Have you ever arrived in a city and worried about the cost of a cab from the airport into town? Try it in a foreign country where you can’t speak the language. In my case, the foreign country was Italy.
My wife, in-laws, and I left Dallas at 7:00 p.m. and arrived in London the next morning. After clearing European customs, we spent the next several hours in Heathrow Airport’s Terminal 5, which may be the only airport terminal in the world where it’s enjoyable to spend a few hours. Late in the afternoon, we caught a flight for Rome and arrived, wrung out from traveling, at Rome’s Leonardo da Vinci-Fiumicino Airport in the evening.
Upon arriving, we discovered that the in-laws’ 50 pound duffle bag was waiting while our luggage stayed in London, adding frustration to weariness. We completed the necessary forms with British Air and hit an ATM before figuring out how to get to the apartment we rented for the week.
We planned on taking a taxi to the apartment. The guidebooks all recommend taxis from the airport to take advantage of the fixed 40 Euro rate for four people and luggage. By contrast, an airport shuttle to the main train station in Rome costs 11 Euros per person. Not only is it more expensive, but once you’re at the station, it’s still necessary to figure out how to navigate the subway and bus system (or take a taxi) to get to your final destination. As a party of four the cab was a no-brainer. In fact, I never really considered anything else.
At the cab stand, I learned the flaw in my plan. The fixed rate was to central Rome only. The apartment was in a neighborhood located outside of “central” Rome. When I tried to argue that the apartment was still in Rome, the guy at the cab stand’s English started to disappear. I felt like we were getting played. Though our apartment was closer to the airport than central Rome, cab stand guy said it was going to cost us more to get there.
“How much more?” I asked cab stand guy.
He shrugged and held out his hands out to his side as his English suddenly improved. “Could be 80. Could be more.
I did some quick math. At 1.4 Euros to the Dollar that was $112 bucks plus. Plus how much? I didn’t know.
“You want a private driver?” cab stand guy asks. “You save money.
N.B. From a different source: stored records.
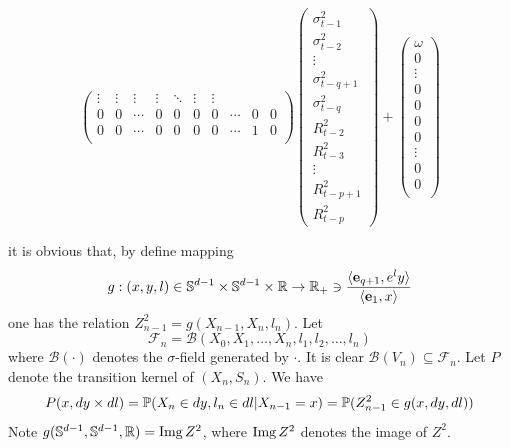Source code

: \documentclass[aoas,preprint]{imsart}
\numberwithin{equation}{section}
\theoremstyle{plain}
\begin{document}
\begin{tiny}
\begin{equation*}
\begin{pmatrix}
        \vdots & \vdots & \vdots & \vdots &
        \ddots & \vdots & \vdots \\
        0 & 0 & \cdots &
        0 & 0 & 0 & 0 & \cdots & 0 & 0 \\    
        0 & 0 & \cdots &
        0 & 0 & 0 & 0 & \cdots & 1 & 0 \\    
      \end{pmatrix}
      \begin{pmatrix}
        \sigma_{t-1}^2 \\
        \sigma_{t-2}^2 \\
        \vdots \\
        \sigma_{t-q+1}^2 \\
        \sigma_{t-q}^2 \\
        R_{t-2}^2 \\
        R_{t-3}^2 \\
        \vdots \\
        R_{t-p+1}^2 \\
        R_{t-p}^2
      \end{pmatrix}
      +
      \begin{pmatrix}
        \omega \\
        0 \\
        \vdots \\
        0 \\
        0 \\
        0 \\
        0 \\
        \vdots \\
        0 \\
        0 \\
      \end{pmatrix}
  \end{equation*}
\end{tiny}
it is obvious that, by define mapping
\[
g: (x, y, l) \in \sphere^{d-1} \times \sphere^{d-1} \times \reals
\to
\reals_+ \ni {
  \inn{\vec e_{q+1}, e^l y}
  \over
  \inn{\vec e_{1}, x}
}
\]
one has the relation $Z_{n-1}^2 = g(X_{n-1}, X_n, l_n)$. Let
\[
\mathscr F_n = \mathcal B(X_0, X_1, \dots, X_n, l_1, l_2, \dots, l_n)
\]
where $\mathcal B(\cdot)$ denotes the $\sigma$-field generated by
$\cdot$. It is clear $\mathcal B(V_n) \subseteq \mathscr F_n$.
Let $P$ denote the transition kernel of $(X_n, S_n)$. We have
\[
  P(x, dy \times dl) = \P(X_n \in dy, l_n \in dl | X_{n-1} = x)
  = \P(Z_{n-1}^2 \in g(x, dy, dl))
  \]
Note $g(\sphere^{d-1}, \sphere^{d-1}, \reals) = \img Z^2$,
where $\img Z^2$ denotes the image of $Z^2$.
\end{document}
You share a ride.”
Cab stand guy motioned to a guy standing beside an unmarked van and engaged him in an fast dialogue, where the apartment’s street was mentioned several times.
Unmarked taxis are not recommended by the guidebooks.
“Avoid unmarked, unmetered taxis,” warns guidebook author, Rick Steves. “These guys will try to tempt you away from the taxi-stand lineup by offering an immediate (rip-off) ride.”
They didn’t need to tempt us. Cab stand guy was doing it for them.
“Quanto?” I asked, showing cab stand guy I memorized a few phrases in Italian. This was a mistake.
“Cinquantacinque,” he said. I wasn’t sure if this was either five, fifteen, fifty, or five hundred.
I switched back to English. “How much?”
Standing there, wrung out from travel, irritated by the lack of luggage, hungry, and uncertain, I had two choices. We could take an official taxi that would cost who knows how much or take the unmarked one that cost a flat 55 Euros.
The driver of the unmarked taxi was better dressed and cleaner cut than the taxi drivers. His van looked in better shape than the official taxis too. He had an official looking photo ID hanging from a lanyard around his neck.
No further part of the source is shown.